3.652 días para jubilarme

Que nooooooo. Que no todas las entradas van a ser historias del ‘abuelo Cebolleta’, presumiendo de lo mucho que ha vivido o de la purrela de años que ha cumplido. Pero esa edad provecta sí que me permite asistir una y otra vez a las mismas situaciones que hacen de cada semana un calco de la anterior. Y lo digo como queja, que conste. No soy de esos imbéciles que todavía, después de la que está cayendo, salen con aquello de “virgencita, virgencita, que me quede como estoy…”. Que se queden ellos igual de tarados no debería de preocuparnos, salvo por el hecho de que no son mudos, ni mancos, y o bien lo vocean en el bar o en el pasillo de la oficina, o bien lo garrapatean en su columna semanal.

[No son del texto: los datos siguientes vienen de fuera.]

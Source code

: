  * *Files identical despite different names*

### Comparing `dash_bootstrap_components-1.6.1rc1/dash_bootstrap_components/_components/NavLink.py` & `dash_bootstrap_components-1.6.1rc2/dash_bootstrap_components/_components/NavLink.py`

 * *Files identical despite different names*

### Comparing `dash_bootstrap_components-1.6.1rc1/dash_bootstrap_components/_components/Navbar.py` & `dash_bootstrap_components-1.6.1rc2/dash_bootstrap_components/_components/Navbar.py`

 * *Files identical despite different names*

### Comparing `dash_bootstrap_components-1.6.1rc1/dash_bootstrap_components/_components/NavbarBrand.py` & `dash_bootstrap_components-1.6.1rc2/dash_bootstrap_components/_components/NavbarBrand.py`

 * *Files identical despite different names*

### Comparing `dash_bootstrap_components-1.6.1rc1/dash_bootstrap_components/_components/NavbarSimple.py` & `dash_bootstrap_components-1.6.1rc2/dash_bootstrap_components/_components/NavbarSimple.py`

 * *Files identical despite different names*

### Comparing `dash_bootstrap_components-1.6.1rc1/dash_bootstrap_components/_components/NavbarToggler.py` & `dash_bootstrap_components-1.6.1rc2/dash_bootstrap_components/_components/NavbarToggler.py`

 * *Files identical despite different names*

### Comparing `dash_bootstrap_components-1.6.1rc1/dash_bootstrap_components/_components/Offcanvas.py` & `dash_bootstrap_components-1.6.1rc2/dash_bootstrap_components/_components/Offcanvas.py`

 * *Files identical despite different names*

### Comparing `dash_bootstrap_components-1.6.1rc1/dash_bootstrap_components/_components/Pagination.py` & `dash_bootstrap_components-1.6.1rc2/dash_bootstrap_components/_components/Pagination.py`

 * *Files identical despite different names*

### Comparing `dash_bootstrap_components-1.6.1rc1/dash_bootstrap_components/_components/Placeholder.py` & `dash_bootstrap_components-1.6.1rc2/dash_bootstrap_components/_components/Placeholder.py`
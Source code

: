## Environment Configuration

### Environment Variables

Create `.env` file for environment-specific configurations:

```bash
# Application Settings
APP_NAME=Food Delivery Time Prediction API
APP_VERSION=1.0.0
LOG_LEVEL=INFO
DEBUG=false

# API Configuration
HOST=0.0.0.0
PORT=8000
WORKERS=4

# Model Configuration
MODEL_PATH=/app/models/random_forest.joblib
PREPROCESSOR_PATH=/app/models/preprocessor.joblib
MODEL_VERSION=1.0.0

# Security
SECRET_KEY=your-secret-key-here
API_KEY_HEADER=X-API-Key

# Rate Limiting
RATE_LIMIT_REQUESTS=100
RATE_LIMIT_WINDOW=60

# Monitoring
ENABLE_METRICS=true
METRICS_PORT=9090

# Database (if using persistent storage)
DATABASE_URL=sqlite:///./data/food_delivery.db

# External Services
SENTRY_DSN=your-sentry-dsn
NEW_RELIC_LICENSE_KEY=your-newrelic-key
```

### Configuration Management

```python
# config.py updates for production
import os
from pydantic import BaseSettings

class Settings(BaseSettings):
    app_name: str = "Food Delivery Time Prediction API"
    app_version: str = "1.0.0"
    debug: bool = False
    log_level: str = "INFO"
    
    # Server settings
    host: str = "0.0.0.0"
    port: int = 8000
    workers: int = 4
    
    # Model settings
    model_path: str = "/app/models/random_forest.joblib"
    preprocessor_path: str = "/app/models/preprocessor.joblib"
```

Bueno, a lo que iba. Cada viernes a estas horas hago balance de la semana laboral, antes de abandonarme a la molicie sandunguera del fin de semana. Y lo que me viene sucediendo, desde que tengo mi propia media empresa –la otra media no es de mi socio, es del ICO–, es que comprendo al ‘yankee’ que inventó aquello de “Gracias a dios es viernes”. ¿Es que no puede transcurrir un sólo periodo lunes-viernes sin que haya que desasnar a dos o tres necios, reconvenir a otros tantos gañanes o poner en su sitio a la legión de desnortados que se acercan a uno con la intención de amargarle la existencia con su poquedad?

Vale. Tranquilo: es viernes. Que luego te sale por una pasta en psiquiatras. Piensa que sin clientes tampoco podrías estar. Bueno, sí, pero en lugar de medio chiringuito con ánimo de lucro tendrías media fundación. Claro que si la otra media pertenece a Urdangarín, se acabaron todas tus penas. Así que nada de desear cosas raras; que luego te pasa como al de la fotografía –eso eran carreras, y no lo de la F1 actual– y ¿entonces qué? ¿A improvisar con genialidad, como siempre? Bueno, es un plan.